The defendants were about to make a large expenditure of money ' in erecting a building upon their premises for business purposes, as the land had become more valuable for business purposes and was best adapted to that use. They evidently regarded the restrictive covenant as of no value but rather as a detriment if it were still operative. Evidently with a view to removing any question there might be regarding the effect of the restrictive covenant, they attempted to have it canceled by consent. On finding that all owners of property affected thereby, excepting the plaintiff whose premises were some distance away, being No. 26, while defendants’ were Nos. 38, 40, 42 and 44 West Twenty-sixth street, and another whose property was still farther away and fronted on Broadway, favored that course, they, doubtless acting under the advice of counsel, proceeded to erect the building to the street line instead of to the set-back line. As soon as the plaintiff brought this action they suspended building operations until the court at Special Term in denying the plaintiff’s motion for an injunction construed the covenant as intended to apply only to the street while used for private dwellings,” and thereafter they proceeded with the erection of the building which has since been completed. In the meantime the court on the trial of the issues denied a permanent injunction on the same theory as that on which a temporary" injunction had *629been denied. Before that ruling on the rights of the parties was reversed by this court the structure had been completed. It may, not fairly be said that defendants proceeded willfully or in utter disregard of the plaintiff’s rights. It is to be borne in mind that the defendants had a large investment upon which they could receive no return until they completed their building, and they may have had outstanding contracts for construction upon which they would have been subjected to heavy damages.

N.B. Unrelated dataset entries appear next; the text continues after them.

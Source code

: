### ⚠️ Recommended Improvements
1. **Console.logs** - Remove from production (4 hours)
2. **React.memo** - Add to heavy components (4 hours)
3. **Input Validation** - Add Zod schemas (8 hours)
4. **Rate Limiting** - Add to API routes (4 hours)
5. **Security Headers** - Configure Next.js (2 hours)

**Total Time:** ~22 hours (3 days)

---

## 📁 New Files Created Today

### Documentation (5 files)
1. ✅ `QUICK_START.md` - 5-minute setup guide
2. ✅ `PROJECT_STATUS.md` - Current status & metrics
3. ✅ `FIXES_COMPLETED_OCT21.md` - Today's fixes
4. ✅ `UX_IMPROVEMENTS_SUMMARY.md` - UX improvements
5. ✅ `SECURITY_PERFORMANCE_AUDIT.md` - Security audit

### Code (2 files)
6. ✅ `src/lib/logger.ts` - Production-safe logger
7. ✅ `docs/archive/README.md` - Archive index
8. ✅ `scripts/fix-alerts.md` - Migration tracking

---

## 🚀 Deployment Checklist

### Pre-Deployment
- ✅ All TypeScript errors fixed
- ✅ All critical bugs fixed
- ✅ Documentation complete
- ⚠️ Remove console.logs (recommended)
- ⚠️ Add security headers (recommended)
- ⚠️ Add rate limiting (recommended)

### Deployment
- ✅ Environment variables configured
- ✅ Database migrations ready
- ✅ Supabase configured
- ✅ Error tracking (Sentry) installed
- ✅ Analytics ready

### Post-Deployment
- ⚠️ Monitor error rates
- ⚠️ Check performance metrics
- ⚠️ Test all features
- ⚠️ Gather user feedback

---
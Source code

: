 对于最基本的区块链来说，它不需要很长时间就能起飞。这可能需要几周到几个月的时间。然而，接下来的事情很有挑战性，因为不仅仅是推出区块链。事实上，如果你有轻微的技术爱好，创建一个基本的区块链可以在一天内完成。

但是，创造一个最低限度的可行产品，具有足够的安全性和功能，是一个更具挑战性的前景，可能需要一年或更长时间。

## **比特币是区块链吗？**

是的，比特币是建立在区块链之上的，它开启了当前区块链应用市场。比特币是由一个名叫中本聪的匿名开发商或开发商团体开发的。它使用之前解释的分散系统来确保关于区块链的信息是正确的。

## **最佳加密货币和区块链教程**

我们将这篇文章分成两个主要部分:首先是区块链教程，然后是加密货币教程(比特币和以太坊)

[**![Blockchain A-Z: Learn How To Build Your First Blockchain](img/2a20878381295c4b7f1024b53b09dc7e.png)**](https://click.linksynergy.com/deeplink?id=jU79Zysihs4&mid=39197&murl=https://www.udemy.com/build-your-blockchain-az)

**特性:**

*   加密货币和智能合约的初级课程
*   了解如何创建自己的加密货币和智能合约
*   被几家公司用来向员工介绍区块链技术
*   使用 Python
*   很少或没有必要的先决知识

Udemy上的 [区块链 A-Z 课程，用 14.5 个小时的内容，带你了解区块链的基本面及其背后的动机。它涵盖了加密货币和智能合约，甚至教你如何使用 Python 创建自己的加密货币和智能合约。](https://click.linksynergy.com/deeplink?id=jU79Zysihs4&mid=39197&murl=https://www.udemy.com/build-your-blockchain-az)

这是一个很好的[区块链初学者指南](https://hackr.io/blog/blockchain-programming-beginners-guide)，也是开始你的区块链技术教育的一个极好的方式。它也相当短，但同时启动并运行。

While, therefore, I concur in the reversal of the judgment for the reason that the plaintiff has sustained substantial damages, I am of opinion that the facts fairly bring the case within the rule which I have stated and that the defendants should be afforded an opportunity of paying the plaintiff’s damages upon her releasing them from a violation of the covenant before a mandatory injunction should issue.

Judgment reversed and new trial ordered, with direction stated in opinion; costs to appellant to abide event. Settle order on notice.